> Task requirements:
Only the pictures stay out; please return all the entries below exactly as written.

(Data excerpts)

▶

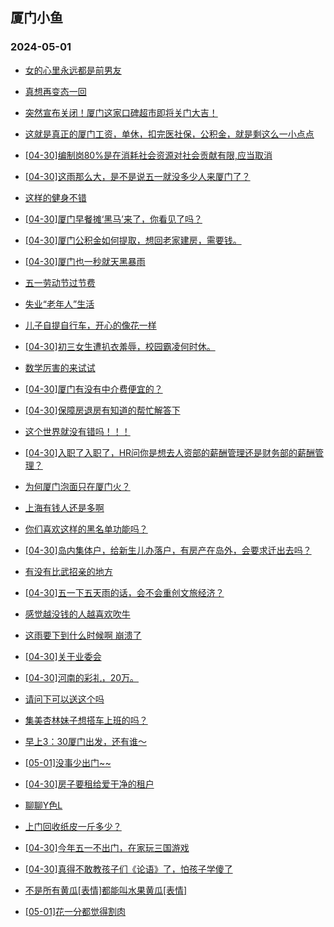 ## 厦门小鱼 
### 2024-05-01

+ [女的心里永远都是前男友](http://bbs.xmfish.com/read-htm-tid-18183808.html)

+ [真想再变态一回](http://bbs.xmfish.com/read-htm-tid-18183809.html)

+ [突然宣布关闭！厦门这家口碑超市即将关门大吉！](http://bbs.xmfish.com/read-htm-tid-18183904.html)

+ [这就是真正的厦门工资，单休，扣完医社保，公积金，就是剩这么一小点点](http://bbs.xmfish.com/read-htm-tid-18184002.html)

+ [[04-30]编制岗80%是在消耗社会资源对社会贡献有限,应当取消](http://bbs.xmfish.com/read-htm-tid-18183897.html)

+ [[04-30]这雨那么大，是不是说五一就没多少人来厦门了？](http://bbs.xmfish.com/read-htm-tid-18184015.html)

+ [这样的健身不错](http://bbs.xmfish.com/read-htm-tid-18183805.html)

+ [[04-30]厦门早餐摊‘黑马’来了，你看见了吗？](http://bbs.xmfish.com/read-htm-tid-18183935.html)

+ [[04-30]厦门公积金如何提取，想回老家建房，需要钱。](http://bbs.xmfish.com/read-htm-tid-18183907.html)

+ [[04-30]厦门也一秒就天黑暴雨](http://bbs.xmfish.com/read-htm-tid-18183943.html)

+ [五一劳动节过节费](http://bbs.xmfish.com/read-htm-tid-18184021.html)

+ [失业“老年人”生活](http://bbs.xmfish.com/read-htm-tid-18184079.html)

+ [儿子自提自行车，开心的像花一样](http://bbs.xmfish.com/read-htm-tid-18183894.html)

+ [[04-30]初三女生遭扒衣羞辱，校园霸凌何时休。](http://bbs.xmfish.com/read-htm-tid-18184088.html)

+ [数学厉害的来试试](http://bbs.xmfish.com/read-htm-tid-18184080.html)

+ [[04-30]厦门有没有中介费便宜的？](http://bbs.xmfish.com/read-htm-tid-18183948.html)

+ [[04-30]保障房退房有知道的帮忙解答下](http://bbs.xmfish.com/read-htm-tid-18184122.html)

+ [这个世界就没有错吗！！！](http://bbs.xmfish.com/read-htm-tid-18184081.html)

+ [[04-30]入职了入职了，HR问你是想去人资部的薪酬管理还是财务部的薪酬管理？](http://bbs.xmfish.com/read-htm-tid-18184072.html)

+ [为何厦门泡面只在厦门火？](http://bbs.xmfish.com/read-htm-tid-18184147.html)

+ [上海有钱人还是多啊](http://bbs.xmfish.com/read-htm-tid-18184152.html)

+ [你们喜欢这样的黑名单功能吗？](http://bbs.xmfish.com/read-htm-tid-18184124.html)

+ [[04-30]岛内集体户，给新生儿办落户，有房产在岛外，会要求迁出去吗？](http://bbs.xmfish.com/read-htm-tid-18184099.html)

+ [有没有比武招亲的地方](http://bbs.xmfish.com/read-htm-tid-18184169.html)

+ [[04-30]五一下五天雨的话，会不会重创文旅经济？](http://bbs.xmfish.com/read-htm-tid-18184212.html)

+ [感觉越没钱的人越喜欢吹牛](http://bbs.xmfish.com/read-htm-tid-18184225.html)

+ [这雨要下到什么时候啊 崩溃了](http://bbs.xmfish.com/read-htm-tid-18184209.html)

+ [[04-30]关于业委会](http://bbs.xmfish.com/read-htm-tid-18184175.html)

+ [[04-30]河南的彩礼，20万。](http://bbs.xmfish.com/read-htm-tid-18184204.html)

+ [请问下可以送这个吗](http://bbs.xmfish.com/read-htm-tid-18184237.html)

+ [集美杏林妹子想搭车上班的吗？](http://bbs.xmfish.com/read-htm-tid-18184240.html)

+ [早上3：30厦门出发，还有谁～](http://bbs.xmfish.com/read-htm-tid-18184247.html)

+ [[05-01]没事少出门~~](http://bbs.xmfish.com/read-htm-tid-18184300.html)

+ [[04-30]房子要租给爱干净的租户](http://bbs.xmfish.com/read-htm-tid-18184229.html)

+ [聊聊Y色L](http://bbs.xmfish.com/read-htm-tid-18184203.html)

+ [上门回收纸皮一斤多少？](http://bbs.xmfish.com/read-htm-tid-18184226.html)

+ [[04-30]今年五一不出门，在家玩三国游戏](http://bbs.xmfish.com/read-htm-tid-18184250.html)

+ [[04-30]真得不敢教孩子们《论语》了，怕孩子学傻了](http://bbs.xmfish.com/read-htm-tid-18184233.html)

+ [不是所有黄瓜[表情]都能叫水果黄瓜[表情]](http://bbs.xmfish.com/read-htm-tid-18184249.html)

+ [[05-01]花一分都觉得割肉](http://bbs.xmfish.com/read-htm-tid-18184261.html)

◀

> Response to the task:
 ## 厦门小鱼 
### 2024-05-01

+ [女的心里永远都是前男友](http://bbs.xmfish.com/read-htm-tid-18183808.html)

+ [真想再变态一回](http://bbs.xmfish.com/read-htm-tid-18183809.html)

+ [突然宣布关闭！厦门这家口碑超市即将关门大吉！](http://bbs.xmfish.com/read-htm-tid-18183904.html)

+ [这就是真正的厦门工资，单休，扣完医社保，公积金，就是剩这么一小点点](http://bbs.xmfish.com/read-htm-tid-18184002.html)

+ [[04-30]编制岗80%是在消耗社会资源对社会贡献有限,应当取消](http://bbs.xmfish.com/read-htm-tid-18183897.html)

+ [[04-30]这雨那么大，是不是说五一就没多少人来厦门了？](http://bbs.xmfish.com/read-htm-tid-18184015.html)

+ [这样的健身不错](http://bbs.xmfish.com/read-htm-tid-18183805.html)

+ [[04-30]厦门早餐摊‘黑马’来了，你看见了吗？](http://bbs.xmfish.com/read-htm-tid-18183935.html)

+ [[04-30]厦门公积金如何提取，想回老家建房，需要钱。](http://bbs.xmfish.com/read-htm-tid-18183907.html)

+ [[04-30]厦门也一秒就天黑暴雨](http://bbs.xmfish.com/read-htm-tid-18183943.html)

+ [五一劳动节过节费](http://bbs.xmfish.com/read-htm-tid-18184021.html)

+ [失业“老年人”生活](http://bbs.xmfish.com/read-htm-tid-18184079.html)

+ [儿子自提自行车，开心的像花一样](http://bbs.xmfish.com/read-htm-tid-18183894.html)

+ [[04-30]初三女生遭扒衣羞辱，校园霸凌何时休。](http://bbs.xmfish.com/read-htm-tid-18184088.html)

+ [数学厉害的来试试](http://bbs.xmfish.com/read-htm-tid-18184080.html)

+ [[04-30]厦门有没有中介费便宜的？](http://bbs.xmfish.com/read-htm-tid-18183948.html)

+ [[04-30]保障房退房有知道的帮忙解答下](http://bbs.xmfish.com/read-htm-tid-18184122.html)

+ [这个世界就没有错吗！！！](http://bbs.xmfish.com/read-htm-tid-18184081.html)

+ [[04-30]入职了入职了，HR问你是想去人资部的薪酬管理还是财务部的薪酬管理？](http://bbs.xmfish.com/read-htm-tid-18184072.html)

+ [为何厦门泡面只在厦门火？](http://bbs.xmfish.com/read-htm-tid-18184147.html)

+ [上海有钱人还是多啊](http://bbs.xmfish.com/read-htm-tid-18184152.html)

+ [你们喜欢这样的黑名单功能吗？](http://bbs.xmfish.com/read-htm-tid-18184124.html)

+ [[04-30]岛内集体户，给新生儿办落户，有房产在岛外，会要求迁出去吗？](http://bbs.xmfish.com/read-htm-tid-18184099.html)

+ [有没有比武招亲的地方](http://bbs.xmfish.com/read-htm-tid-18184169.html)

+ [[04-30]五一下五天雨的话，会不会重创文旅经济？](http://bbs.xmfish.com/read-htm-tid-18184212.html)

+ [感觉越没钱的人越喜欢吹牛](http://bbs.xmfish.com/read-htm-tid-18184225.html)

+ [这雨要下到什么时候啊 崩溃了](http://bbs.xmfish.com/read-htm-tid-18184209.html)

+ [[04-30]关于业委会](http://bbs.xmfish.com/read-htm-tid-18184175.html)

+ [[04-30]河南的彩礼，20万。](http://bbs.xmfish.com/read-htm-tid-18184204.html)

+ [请问下可以送这个吗](http://bbs.xmfish.com/read-htm-tid-18184237.html)

+ [集美杏林妹子想搭车上班的吗？](http://bbs.xmfish.com/read-htm-tid-18184240.html)

+ [早上3：30厦门出发，还有谁～](http://bbs.xmfish.com/read-htm-tid-18184247.html)

+ [[05-01]没事少出门~~](http://bbs.xmfish.com/read-htm-tid-18184300.html)

+ [[04-30]房子要租给爱干净的租户](http://bbs.xmfish.com/read-htm-tid-18184229.html)

+ [聊聊Y色L](http://bbs.xmfish.com/read-htm-tid-18184203.html)

+ [上门回收纸皮一斤多少？](http://bbs.xmfish.com/read-htm-tid-18184226.html)

+ [[04-30]今年五一不出门，在家玩三国游戏](http://bbs.xmfish.com/read-htm-tid-18184250.html)

+ [[04-30]真得不敢教孩子们《论语》了，怕孩子学傻了](http://bbs.xmfish.com/read-htm-tid-18184233.html)

+ [不是所有黄瓜[表情]都能叫水果黄瓜[表情]](http://bbs.xmfish.com/read-htm-tid-18184249.html)

+ [[05-01]花一分都觉得割肉](http://bbs.xmfish.com/read-htm-tid-18184261.html)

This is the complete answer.